## Work request
Every entry needs to be written out again exactly.

Stored items
::::

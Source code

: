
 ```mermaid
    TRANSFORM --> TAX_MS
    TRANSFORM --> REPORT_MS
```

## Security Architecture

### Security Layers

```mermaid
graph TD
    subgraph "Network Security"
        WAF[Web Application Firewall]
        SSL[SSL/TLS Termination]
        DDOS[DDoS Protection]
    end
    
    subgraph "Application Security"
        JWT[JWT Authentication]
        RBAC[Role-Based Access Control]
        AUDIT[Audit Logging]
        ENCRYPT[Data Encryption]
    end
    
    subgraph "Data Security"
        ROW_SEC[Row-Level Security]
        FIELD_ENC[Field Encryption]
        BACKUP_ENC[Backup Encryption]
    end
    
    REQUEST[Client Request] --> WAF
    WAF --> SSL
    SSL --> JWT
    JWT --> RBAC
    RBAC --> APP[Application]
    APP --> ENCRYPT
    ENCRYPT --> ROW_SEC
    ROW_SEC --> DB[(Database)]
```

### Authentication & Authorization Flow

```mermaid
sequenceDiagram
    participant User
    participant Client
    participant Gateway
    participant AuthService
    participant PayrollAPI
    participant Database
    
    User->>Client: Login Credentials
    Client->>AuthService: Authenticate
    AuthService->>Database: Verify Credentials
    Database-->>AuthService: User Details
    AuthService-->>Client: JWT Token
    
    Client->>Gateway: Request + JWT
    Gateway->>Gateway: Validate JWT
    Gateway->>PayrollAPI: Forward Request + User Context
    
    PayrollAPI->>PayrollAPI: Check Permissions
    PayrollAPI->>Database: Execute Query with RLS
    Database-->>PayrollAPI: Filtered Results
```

::::

## Expected output
Source code

:
 ```mermaid
    TRANSFORM --> TAX_MS
    TRANSFORM --> REPORT_MS
```

## Security Architecture

### Security Layers

```mermaid
graph TD
    subgraph "Network Security"
        WAF[Web Application Firewall]
        SSL[SSL/TLS Termination]
        DDOS[DDoS Protection]
    end
    
    subgraph "Application Security"
        JWT[JWT Authentication]
        RBAC[Role-Based Access Control]
        AUDIT[Audit Logging]
        ENCRYPT[Data Encryption]
    end
    
    subgraph "Data Security"
        ROW_SEC[Row-Level Security]
        FIELD_ENC[Field Encryption]
        BACKUP_ENC[Backup Encryption]
    end
    
    REQUEST[Client Request] --> WAF
    WAF --> SSL
    SSL --> JWT
    JWT --> RBAC
    RBAC --> APP[Application]
    APP --> ENCRYPT
    ENCRYPT --> ROW_SEC
    ROW_SEC --> DB[(Database)]
```

### Authentication & Authorization Flow

```mermaid
sequenceDiagram
    participant User
    participant Client
    participant Gateway
    participant AuthService
    participant PayrollAPI
    participant Database
    
    User->>Client: Login Credentials
    Client->>AuthService: Authenticate
    AuthService->>Database: Verify Credentials
    Database-->>AuthService: User Details
    AuthService-->>Client: JWT Token
    
    Client->>Gateway: Request + JWT
    Gateway->>Gateway: Validate JWT
    Gateway->>PayrollAPI: Forward Request + User Context
    
    PayrollAPI->>PayrollAPI: Check Permissions
    PayrollAPI->>Database: Execute Query with RLS
    Database-->>PayrollAPI: Filtered Results
```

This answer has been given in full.